The vimeo description
says it best:
"This commercial isn't real, neither are society's standards of beauty."
"I was watching TV one sleepless night and stumbled upon an infomercial for some beauty product. The commercial showed before and after portraits that, to my eye, looked like the same photo just photoshopped. I laughed to myself. Then I made this video,"
filmmaker Jesse Rosten said of his Fotoshop creation.
Fotoshop may not be real, but Photoshop is. And it's everywhere.
There's a louder-than-ever movement against the unrealistic images that bombard us.
At Dartmouth College, image-forensics researchers developed a tool to
identify Photoshop-like modifications to photos, exposing the adjustments that ultimately market false ideals of beauty.
Taylor Swift's CoverGirl campaign was recently banned because her lashes in the mascara-shilling ads were "
enhanced in post-production."
Websites routinely expose
Photoshop disasters, mocking the beauty industry's non-human standards.

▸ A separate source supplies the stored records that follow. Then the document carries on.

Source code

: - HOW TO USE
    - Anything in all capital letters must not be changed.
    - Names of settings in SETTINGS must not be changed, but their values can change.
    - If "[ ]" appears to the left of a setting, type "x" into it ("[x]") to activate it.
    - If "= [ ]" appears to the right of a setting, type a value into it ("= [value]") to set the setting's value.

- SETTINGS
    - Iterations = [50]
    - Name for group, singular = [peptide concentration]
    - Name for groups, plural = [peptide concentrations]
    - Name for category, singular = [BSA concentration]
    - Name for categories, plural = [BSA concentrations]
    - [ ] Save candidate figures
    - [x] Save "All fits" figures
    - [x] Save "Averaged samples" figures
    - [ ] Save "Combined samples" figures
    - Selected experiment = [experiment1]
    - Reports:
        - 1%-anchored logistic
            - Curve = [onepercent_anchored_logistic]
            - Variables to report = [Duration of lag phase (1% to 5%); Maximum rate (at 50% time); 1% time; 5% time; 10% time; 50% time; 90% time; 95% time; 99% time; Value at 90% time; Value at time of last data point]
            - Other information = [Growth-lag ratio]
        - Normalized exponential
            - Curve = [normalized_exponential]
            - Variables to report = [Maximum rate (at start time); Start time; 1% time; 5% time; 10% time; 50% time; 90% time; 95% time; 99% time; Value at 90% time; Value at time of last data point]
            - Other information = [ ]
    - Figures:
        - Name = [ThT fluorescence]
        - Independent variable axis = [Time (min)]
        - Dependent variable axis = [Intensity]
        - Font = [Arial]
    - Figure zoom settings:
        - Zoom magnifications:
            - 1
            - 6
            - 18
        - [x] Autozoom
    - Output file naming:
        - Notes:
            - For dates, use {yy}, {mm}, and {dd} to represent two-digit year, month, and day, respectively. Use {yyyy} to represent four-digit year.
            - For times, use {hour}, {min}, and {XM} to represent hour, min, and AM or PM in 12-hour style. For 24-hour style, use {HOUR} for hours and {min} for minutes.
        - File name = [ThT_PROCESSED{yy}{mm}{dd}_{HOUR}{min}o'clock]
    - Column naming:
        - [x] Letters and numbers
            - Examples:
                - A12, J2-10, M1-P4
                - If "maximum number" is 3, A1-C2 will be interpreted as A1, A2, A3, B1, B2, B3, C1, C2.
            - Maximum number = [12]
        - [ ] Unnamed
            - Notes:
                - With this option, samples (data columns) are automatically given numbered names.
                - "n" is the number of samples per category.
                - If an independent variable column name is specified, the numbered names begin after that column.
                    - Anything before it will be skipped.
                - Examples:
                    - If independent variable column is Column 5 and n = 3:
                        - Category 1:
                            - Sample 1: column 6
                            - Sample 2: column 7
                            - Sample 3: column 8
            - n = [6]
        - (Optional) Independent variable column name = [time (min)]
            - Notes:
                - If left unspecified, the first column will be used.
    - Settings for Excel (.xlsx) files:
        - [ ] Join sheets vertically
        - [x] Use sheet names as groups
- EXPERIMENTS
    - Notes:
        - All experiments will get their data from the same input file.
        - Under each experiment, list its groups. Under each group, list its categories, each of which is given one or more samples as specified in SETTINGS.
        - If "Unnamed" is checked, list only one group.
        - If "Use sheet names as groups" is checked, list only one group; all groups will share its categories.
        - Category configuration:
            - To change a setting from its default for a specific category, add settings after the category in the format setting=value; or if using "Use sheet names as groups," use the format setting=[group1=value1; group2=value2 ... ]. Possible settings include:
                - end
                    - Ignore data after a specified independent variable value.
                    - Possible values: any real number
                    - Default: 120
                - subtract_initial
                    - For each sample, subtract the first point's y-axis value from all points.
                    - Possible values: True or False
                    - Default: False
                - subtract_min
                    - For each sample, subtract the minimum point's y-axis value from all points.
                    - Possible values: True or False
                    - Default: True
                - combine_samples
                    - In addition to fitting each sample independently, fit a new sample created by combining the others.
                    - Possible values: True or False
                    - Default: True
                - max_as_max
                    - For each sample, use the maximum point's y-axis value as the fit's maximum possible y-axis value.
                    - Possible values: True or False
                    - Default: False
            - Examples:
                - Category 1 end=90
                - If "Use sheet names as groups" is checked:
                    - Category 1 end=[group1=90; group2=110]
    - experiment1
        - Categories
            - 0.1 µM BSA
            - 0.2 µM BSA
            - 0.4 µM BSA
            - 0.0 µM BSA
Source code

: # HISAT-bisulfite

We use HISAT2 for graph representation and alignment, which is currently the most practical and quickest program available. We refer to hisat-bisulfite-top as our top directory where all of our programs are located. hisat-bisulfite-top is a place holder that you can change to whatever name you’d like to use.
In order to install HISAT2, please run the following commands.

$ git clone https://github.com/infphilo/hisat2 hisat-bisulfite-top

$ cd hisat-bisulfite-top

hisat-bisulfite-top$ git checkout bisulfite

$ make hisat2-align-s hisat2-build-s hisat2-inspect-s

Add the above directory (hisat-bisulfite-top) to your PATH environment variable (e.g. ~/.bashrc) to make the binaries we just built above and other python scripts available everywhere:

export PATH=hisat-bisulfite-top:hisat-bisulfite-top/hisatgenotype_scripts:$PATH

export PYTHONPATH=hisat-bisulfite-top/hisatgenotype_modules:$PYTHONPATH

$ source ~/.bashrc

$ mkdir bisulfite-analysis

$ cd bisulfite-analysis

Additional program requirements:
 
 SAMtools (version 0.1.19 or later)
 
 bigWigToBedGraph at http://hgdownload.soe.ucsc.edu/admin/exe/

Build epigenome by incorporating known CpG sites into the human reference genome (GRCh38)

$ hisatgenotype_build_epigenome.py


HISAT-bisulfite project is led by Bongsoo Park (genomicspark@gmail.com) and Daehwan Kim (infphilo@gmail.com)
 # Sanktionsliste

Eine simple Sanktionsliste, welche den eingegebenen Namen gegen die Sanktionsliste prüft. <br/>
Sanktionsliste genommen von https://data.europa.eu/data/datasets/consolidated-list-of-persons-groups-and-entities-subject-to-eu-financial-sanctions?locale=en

PLUS Model Magazine made recent headlines
with a bold photo shoot contrasting a gorgeous plus-sized model's body with a runway model's, claiming that most runway models meet the Body Mass Index physical criteria for anorexia.
"Twenty years ago the average fashion model weighed 8 per cent less than the average woman. Today, she weighs 23 per cent less," one caption read.
Rosten says his Fotoshop video, while primarily intended to make people laugh, is a reminder that "
it's okay to look like a human."
"I opted to keep it simple and focused on women since they suffer the most with societal expectations of beauty. This is a complex issue and I don't pretend to have the answer, but as the incidents of eating disorders and anorexia among American women continue to rise, I think it's important to keep the discussion alive," Rosten told Bella Sugar.
All right, then. Let's keep that discussion alive: What role does the media play when you look at yourself in the mirror? And should Photoshop-users be forced to use the tool more responsibly?
The air-brush was invented in 1876. Advertising has always used post-production techniques, always used the "hyperreal" to supplant the real. It's not just about so-called 'beauty". That's just a small part of the pic. For example: In the U.K. the way to sell products to men is to promote the idea that it's the coolest and most endearing thing in the world to a woman that a man should be a half-daft, immobile semi-disabled lard-arse, incapable of mentation, organisation, taking care of financial necessities, getting out of his armchair, doing the washing up etc.